What else did you do at QUT besides your PhD?
I was involved in tutoring and super-tutoring for a variety of mathematics and economics subjects. I travelled to ANZIAM conferences in the Hunter Valley and in Nelson, New Zealand. I also took a three-month leave of absence to work as an RA (with the same supervisory team but on a different piece of work) in collaboration with researchers from the UQ Diamantina Institute at TRI. That was a great way to experience what real experiments and experimental data can look like.

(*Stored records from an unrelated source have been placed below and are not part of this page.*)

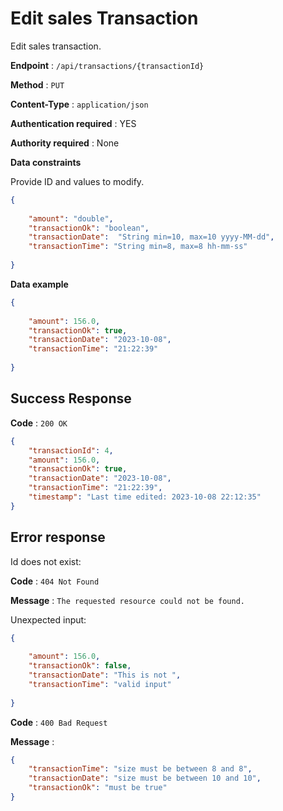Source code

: # Edit sales Transaction

Edit sales transaction.

**Endpoint** : `/api/transactions/{transactionId}`

**Method** : `PUT`

**Content-Type** : `application/json`

**Authentication required** : YES

**Authority required** : None

**Data constraints**

Provide ID and values to modify.

```json
{
    
    "amount": "double",
    "transactionOk": "boolean",
    "transactionDate":  "String min=10, max=10 yyyy-MM-dd",
    "transactionTime": "String min=8, max=8 hh-mm-ss"
    
}
```

**Data example**

```json
{
    
    "amount": 156.0,
    "transactionOk": true,
    "transactionDate": "2023-10-08",
    "transactionTime": "21:22:39"
    
}
```

## Success Response

**Code** : `200 OK`  

```json
{
    "transactionId": 4,
    "amount": 156.0,
    "transactionOk": true,
    "transactionDate": "2023-10-08",
    "transactionTime": "21:22:39",
    "timestamp": "Last time edited: 2023-10-08 22:12:35"
}
```

## Error response  

Id does not exist:  

**Code** : `404 Not Found`  

**Message** : `The requested resource could not be found.`  

Unexpected input:  
```json
{
    
    "amount": 156.0,
    "transactionOk": false,
    "transactionDate": "This is not ",
    "transactionTime": "valid input"
    
}
```

**Code** : `400 Bad Request`  

**Message** :  

```json
{
    "transactionTime": "size must be between 8 and 8",
    "transactionDate": "size must be between 10 and 10",
    "transactionOk": "must be true"
}
```

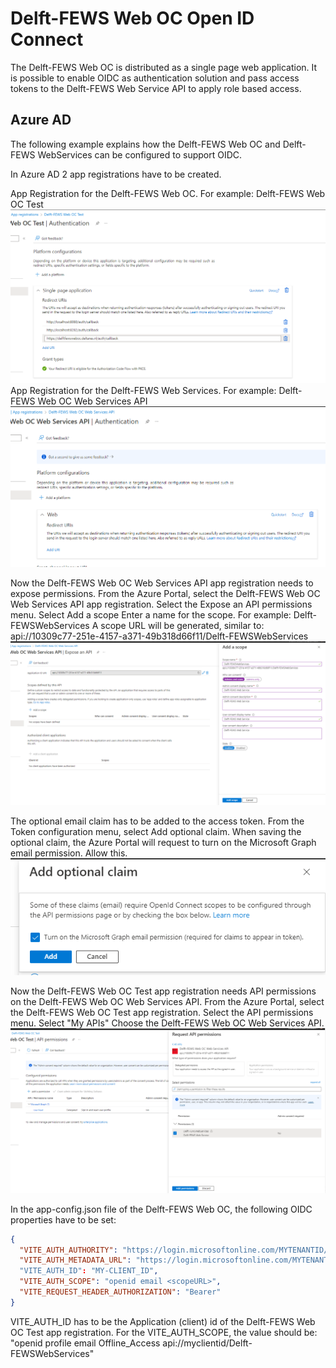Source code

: # Delft-FEWS Web OC Open ID Connect

The Delft-FEWS Web OC is distributed as a single page web application.
It is possible to enable OIDC as authentication solution and pass access tokens to the Delft-FEWS Web Service API to apply role based access.

## Azure AD

The following example explains how the Delft-FEWS Web OC and Delft-FEWS WebServices can be configured to support OIDC.

In Azure AD 2 app registrations have to be created.

App Registration for the Delft-FEWS Web OC. For example: Delft-FEWS Web OC Test
![Web OC App Registration](./app-registration-web-oc.png)
App Registration for the Delft-FEWS Web Services. For example: Delft-FEWS Web OC Web Services API
![Web OC Web Services App Registration](./app-registration-web-services-api.png)

Now the Delft-FEWS Web OC Web Services API app registration needs to expose permissions.
From the Azure Portal, select the Delft-FEWS Web OC Web Services API app registration.
Select the Expose an API permissions menu.
Select Add a scope
Enter a name for the scope. For example: Delft-FEWSWebServices
A scope URL will be generated, similar to: api://10309c77-251e-4157-a371-49b318d66f11/Delft-FEWSWebServices
![Expose an api](./expose-an-api.png)

The optional email claim has to be added to the access token.
From the Token configuration menu, select Add optional claim.
When saving the optional claim, the Azure Portal will request to turn on the Microsoft Graph email permission. Allow this.
![Graph email permission](./optional-claim-graph-email-permission.png)

Now the Delft-FEWS Web OC Test app registration needs API permissions on the Delft-FEWS Web OC Web Services API.
From the Azure Portal, select the Delft-FEWS Web OC Test app registration.
Select the API permissions menu.
Select "My APIs"
Choose the Delft-FEWS Web OC Web Services API.
![Scope](./request-api-permissions.png)

In the app-config.json file of the Delft-FEWS Web OC, the following OIDC properties have to be set:

```json
{
  "VITE_AUTH_AUTHORITY": "https://login.microsoftonline.com/MYTENANTID/",
  "VITE_AUTH_METADATA_URL": "https://login.microsoftonline.com/MYTENANTID/v2.0/.well-known/openid-configuration"
  "VITE_AUTH_ID": "MY-CLIENT_ID",
  "VITE_AUTH_SCOPE": "openid email <scopeURL>",
  "VITE_REQUEST_HEADER_AUTHORIZATION": "Bearer"
}

```

VITE_AUTH_ID has to be the Application (client) id of the Delft-FEWS Web OC Test app registration.
For the VITE_AUTH_SCOPE, the value should be: "openid profile email Offline_Access api://myclientid/Delft-FEWSWebServices"
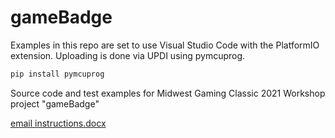 # gameBadge

Examples in this repo are set to use Visual Studio Code with the PlatformIO extension.  Uploading is done via UPDI using pymcuprog.  
```bash
pip install pymcuprog
```

Source code and test examples for Midwest Gaming Classic 2021 Workshop project "gameBadge"


[email instructions.docx](https://github.com/benheck/gameBadge/files/7478824/email.instructions.docx)
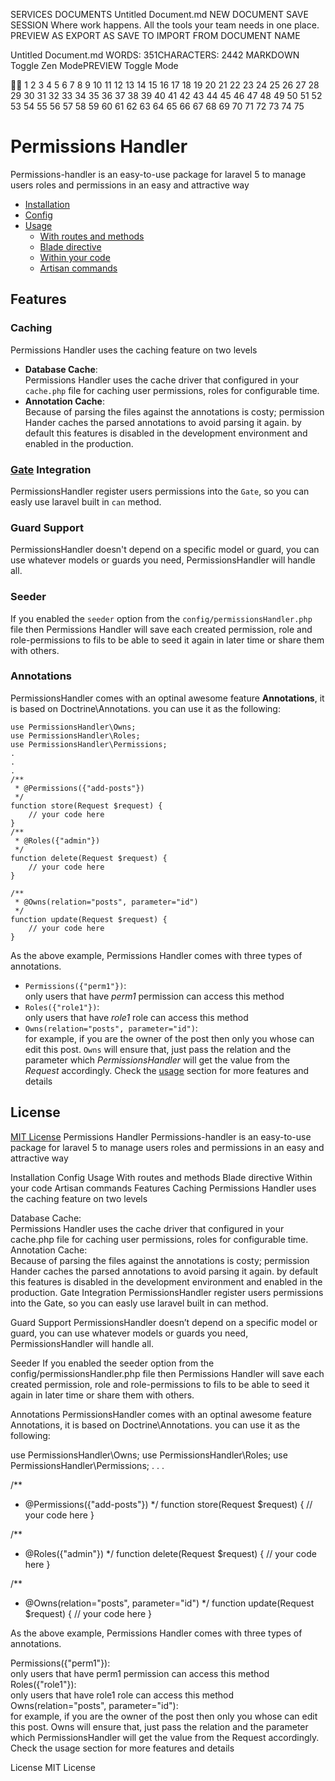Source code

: SERVICES
DOCUMENTS
Untitled Document.md
NEW DOCUMENT
SAVE SESSION
Where work happens. All the tools your team needs in one place.
PREVIEW AS 
EXPORT AS 
SAVE TO 
IMPORT FROM 
DOCUMENT NAME


Untitled Document.md
WORDS: 351CHARACTERS: 2442
MARKDOWN Toggle Zen ModePREVIEW Toggle Mode


1
2
3
4
5
6
7
8
9
10
11
12
13
14
15
16
17
18
19
20
21
22
23
24
25
26
27
28
29
30
31
32
33
34
35
36
37
38
39
40
41
42
43
44
45
46
47
48
49
50
51
52
53
54
55
56
57
58
59
60
61
62
63
64
65
66
67
68
69
70
71
72
73
74
75
# Permissions Handler
Permissions-handler is an easy-to-use package for laravel 5  to manage users roles and permissions in an easy and attractive 
way
* [Installation](https://github.com/mohamednagy/Permissions-Handler/wiki/installation)
* [Config](https://github.com/mohamednagy/Permissions-Handler/wiki/config)
* [Usage](https://github.com/mohamednagy/Permissions-Handler/wiki/usage)
    * [With routes and methods](https://github.com/mohamednagy/Permissions-Handler/wiki/usage#with-routes)
    * [Blade directive](https://github.com/mohamednagy/Permissions-Handler/wiki/usage#blade-directives)
    * [Within your code](https://github.com/mohamednagy/Permissions-Handler/wiki/usage#within-your-code)
    * [Artisan commands](https://github.com/mohamednagy/Permissions-Handler/wiki/usage#artisan-commands)
## Features
 ### Caching
 Permissions Handler uses the caching feature on two levels
 * **Database Cache**: <br>
 Permissions Handler uses the cache driver that configured in your `cache.php` file for caching user permissions, roles for 
configurable time.
 * **Annotation Cache**: <br>
 Because of parsing the files against the annotations is costy; permission Hander caches the parsed annotations to avoid 
parsing it again. by default this features is disabled in the development environment and enabled in the production. 
### [Gate](https://laravel.com/docs/5.5/authorization#gates) Integration
PermissionsHandler register users permissions into the `Gate`, so you can easly use laravel built in `can` method.
### Guard Support
PermissionsHandler doesn't depend on a specific model or guard, you can use whatever models or guards you need, 
PermissionsHandler will handle all.
### Seeder
If you enabled the `seeder` option from the `config/permissionsHandler.php` file then Permissions Handler will save each 
created permission, role and role-permissions to fils to be able to seed it again in later time or share them with others.
### Annotations
PermissionsHandler comes with an optinal awesome feature **Annotations**, it is based on Doctrine\Annotations. you can use it 
as the following:
```
use PermissionsHandler\Owns;
use PermissionsHandler\Roles;
use PermissionsHandler\Permissions;
.
.
.
/**
 * @Permissions({"add-posts"})
 */
function store(Request $request) {
    // your code here
}
/**
 * @Roles({"admin"})
 */
function delete(Request $request) {
    // your code here
}
 
/**
 * @Owns(relation="posts", parameter="id")
 */
function update(Request $request) {
    // your code here
}
```
As the above example, Permissions Handler comes with three types of annotations.
 * `Permissions({"perm1"})`: <br> only users that have *perm1* permission can access this method
 * `Roles({"role1"})`: <br> only users that have *role1* role can access this method
 * `Owns(relation="posts", parameter="id")`: <br> for example, if you are the owner of the post then only you whose can edit 
this post. `Owns` will ensure that, just pass the relation and the parameter which *PermissionsHandler* will get the value 
from the *Request* accordingly.
 Check the [usage](https://github.com/mohamednagy/Permissions-Handler/wiki/usage) section for more features and details
## License
[MIT License](http://opensource.org/licenses/MIT)
Permissions Handler
Permissions-handler is an easy-to-use package for laravel 5 to manage users roles and permissions in an easy and attractive way

Installation
Config
Usage
With routes and methods
Blade directive
Within your code
Artisan commands
Features
Caching
Permissions Handler uses the caching feature on two levels

Database Cache: <br>
Permissions Handler uses the cache driver that configured in your cache.php file for caching user permissions, roles for configurable time.
Annotation Cache: <br>
Because of parsing the files against the annotations is costy; permission Hander caches the parsed annotations to avoid parsing it again. by default this features is disabled in the development environment and enabled in the production.
Gate Integration
PermissionsHandler register users permissions into the Gate, so you can easly use laravel built in can method.

Guard Support
PermissionsHandler doesn’t depend on a specific model or guard, you can use whatever models or guards you need, PermissionsHandler will handle all.

Seeder
If you enabled the seeder option from the config/permissionsHandler.php file then Permissions Handler will save each created permission, role and role-permissions to fils to be able to seed it again in later time or share them with others.

Annotations
PermissionsHandler comes with an optinal awesome feature Annotations, it is based on Doctrine\Annotations. you can use it as the following:

use PermissionsHandler\Owns;
use PermissionsHandler\Roles;
use PermissionsHandler\Permissions;
.
.
.

/**
 * @Permissions({"add-posts"})
 */
function store(Request $request) {
    // your code here
}

/**
 * @Roles({"admin"})
 */
function delete(Request $request) {
    // your code here
}

 
/**
 * @Owns(relation="posts", parameter="id")
 */
function update(Request $request) {
    // your code here
}

As the above example, Permissions Handler comes with three types of annotations.

Permissions({"perm1"}): <br> only users that have perm1 permission can access this method
Roles({"role1"}): <br> only users that have role1 role can access this method
Owns(relation="posts", parameter="id"): <br> for example, if you are the owner of the post then only you whose can edit this post. Owns will ensure that, just pass the relation and the parameter which PermissionsHandler will get the value from the Request accordingly.
Check the usage section for more features and details

License
MIT License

Any surprises along the way?
My wife and I had a baby about 2 years into the PhD. It wasn’t exactly a surprise, but it definitely changed the game somewhat. I also intended to spend 3 months visiting the University of Oxford through the ACEMS International Mobility Program, so I was in the UK in February and March 2020. For obvious reasons that trip was cut short. I came home about halfway through the intended visit, and avoided the introduction of hotel quarantine in Australia by only one day!
What are you doing now?
I am now a postdoctoral research fellow in the Centre for Data Science at QUT. I work closely with collaborators from the Australian Institute of Marine Science (AIMS) located up in Townsville. We are using mathematical and statistical techniques to model coral reef growth. I am also unit coordinator and lecturer for a course this semester, MXB362 Advanced Visualisation and Data Science.